▶ _AIM OF THE EXERCISE_:
Find all lines in the records that include the word "equations", and copy them out.

▶ _MATERIALS PROVIDED_:

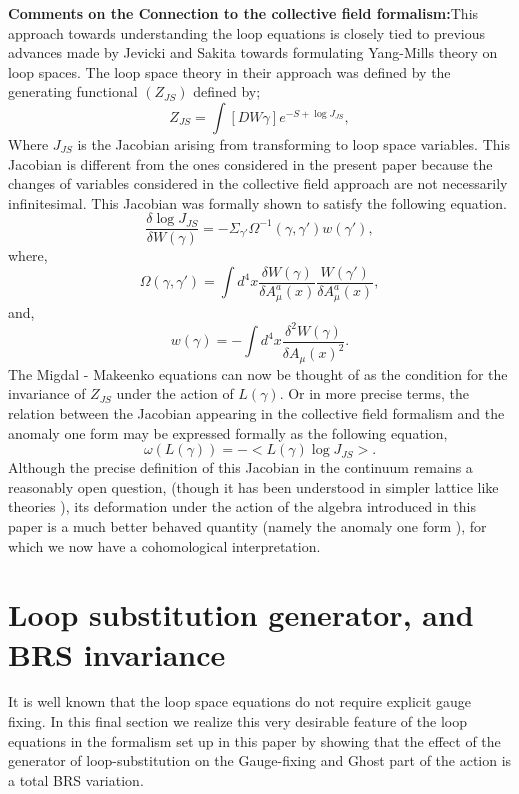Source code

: \documentclass[a4paper,12]{article}
\begin{document}
{\bf Comments on the Connection to the  collective field formalism:}This approach towards understanding the 
loop 
equations is closely tied to previous advances made  by Jevicki and Sakita 
\cite{Collective1, Collective2, 
Collective3, Collective4} towards formulating Yang-Mills theory on loop 
spaces. The loop space theory in their approach was defined by the generating functional $(Z_{JS})$ defined 
by\cite{Collective4};
\begin{equation}
Z_{JS} = \int [DW{\gamma }] e^{-S + \log J_{JS}},
\end{equation}
Where $ J _{JS}$ is the Jacobian arising from transforming to loop space variables. This Jacobian is different 
from the ones considered in the present paper because the changes of variables considered in the collective 
field approach are not necessarily infinitesimal. This Jacobian was formally shown to satisfy the following 
equation.
\begin{equation}
\frac{\delta \log J_{JS}}{\delta W(\gamma )} = -\Sigma _{\gamma '}\Omega ^{-1}(\gamma , \gamma ')w(\gamma '),
\end{equation}
where,
\begin{equation}
\Omega (\gamma, \gamma ') = \int d^4x\frac{\delta W(\gamma )}{\delta A^a_\mu (x)}\frac{W(\gamma ')}{\delta 
A^a_\mu (x)},
\end{equation}
and,
\begin{equation}
w(\gamma ) = -\int d^4 x \frac{\delta ^2 W(\gamma )}{\delta A_\mu (x)^2}.
\end{equation}
The Migdal - Makeenko equations can now be thought of as the condition for the invariance of $Z_{JS}$ under 
the action of $L(\gamma )$. Or in more precise terms, the relation between the Jacobian appearing in the 
collective field formalism and the anomaly one form may be expressed formally as the following equation,
\begin{equation}
\omega (L(\gamma )) = -<L(\gamma )\log J _{JS}>.
\end{equation} 
Although the precise definition of this Jacobian in the continuum remains a reasonably open question, 
(though it has 
been understood in simpler lattice like theories \cite{Collective3, 
entropy, Yaffe1}), its deformation under the 
action of the algebra introduced 
in this paper is a much better behaved quantity (namely the anomaly one form ), for which we now have a 
cohomological interpretation.

\section{Loop substitution generator, and BRS invariance}
It is well known that the loop space equations do not require explicit 
gauge fixing. 
In this final section we realize this very desirable feature of the loop 
equations in the formalism set up in this paper by showing  that the 
effect of the generator 
of loop-substitution on the Gauge-fixing and Ghost part of the action is 
 a total BRS variation.\\
\end{document}
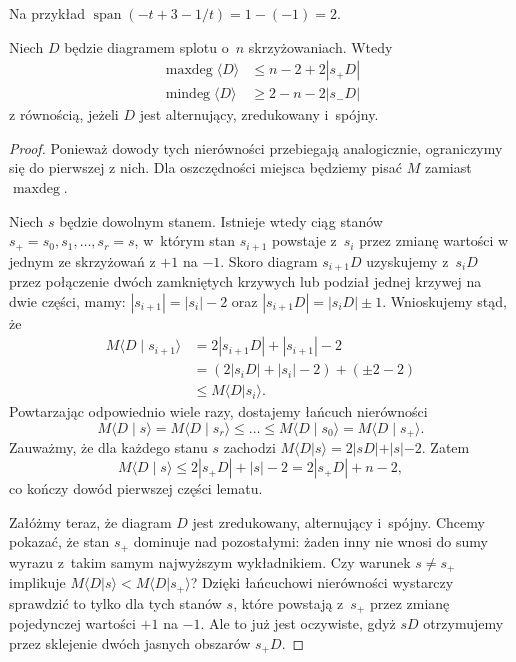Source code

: Na przykład $\operatorname{span} (-t+3-1/t) = 1 - (-1) = 2$.

 \begin{lemma}
    \label{lem:pretait_lemma_2}
    Niech $D$ będzie diagramem splotu o~$n$ skrzyżowaniach.
    Wtedy
    \begin{align}
        \operatorname{maxdeg} \langle D \rangle & \le n - 2 + 2|s_+D| \\
        \operatorname{mindeg} \langle D \rangle & \ge 2 - n - 2|s_-D|
    \end{align}
    z równością, jeżeli $D$ jest alternujący, zredukowany i~spójny.
\end{lemma}

\begin{proof}
    Ponieważ dowody tych nierówności przebiegają analogicznie, ograniczymy się do pierwszej z nich.
    Dla oszczędności miejsca będziemy pisać $M$ zamiast $\operatorname{maxdeg}$.

    Niech $s$ będzie dowolnym stanem.
    Istnieje wtedy ciąg stanów $s_+ = s_0, s_1, \ldots, s_r = s$, w~którym stan $s_{i+1}$ powstaje z~$s_i$ przez zmianę wartości w jednym ze skrzyżowań z $+1$ na $-1$.
    Skoro diagram $s_{i+1}D$ uzyskujemy z~$s_{i}D$ przez połączenie dwóch zamkniętych krzywych lub podział jednej krzywej na dwie części, mamy: $|s_{i+1}| = |s_i| - 2$ oraz $|s_{i+1}D| = |s_iD| \pm 1$.
    Wnioskujemy stąd, że
    \begin{align}
        M \langle D \mid s_{i+1} \rangle
        & = 2|s_{i+1}D| + |s_{i+1}|-2 \\
        & = (2|s_iD| + |s_i| -2 ) + (\pm 2-2) \\
        & \le M \langle D|s_i\rangle.
    \end{align}
    Powtarzając odpowiednio wiele razy, dostajemy łańcuch nierówności
    \begin{equation}
        M \langle D \mid s \rangle
        =
        M \langle D \mid s_r \rangle
        \le \ldots \le
        M \langle D \mid s_0 \rangle
        =
        M \langle D \mid s_+ \rangle.
    \end{equation}
    Zauważmy, że dla każdego stanu $s$ zachodzi $M \langle D|s \rangle = 2|sD| + |s| - 2$.
    Zatem
    \begin{equation}
        M \langle D \mid s \rangle \le 2 |s_+D| + |s| - 2 = 2|s_+D| + n - 2,
    \end{equation}
    co kończy dowód pierwszej części lematu.

    Załóżmy teraz, że diagram $D$ jest zredukowany, alternujący i~spójny.
    Chcemy pokazać, że stan $s_+$ dominuje nad pozostałymi: żaden inny nie wnosi do sumy wyrazu z~takim samym najwyższym wykładnikiem.
    Czy warunek $s \neq s_+$ implikuje $M\langle D|s\rangle < M\langle D| s_+\rangle$?
    Dzięki łańcuchowi nierówności wystarczy sprawdzić to tylko dla tych stanów $s$, które powstają z~$s_+$ przez zmianę pojedynczej wartości $+1$ na $-1$.
    Ale to już jest oczywiste, gdyż $sD$ otrzymujemy przez sklejenie dwóch jasnych obszarów $s_+ D$.
\end{proof}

▶ _EXERCISE RESULT_:
equations is closely tied to previous advances made  by Jevicki and Sakita 
The Migdal - Makeenko equations can now be thought of as the condition for the invariance of $Z_{JS}$ under 
It is well known that the loop space equations do not require explicit 
equations in the formalism set up in this paper by showing  that the 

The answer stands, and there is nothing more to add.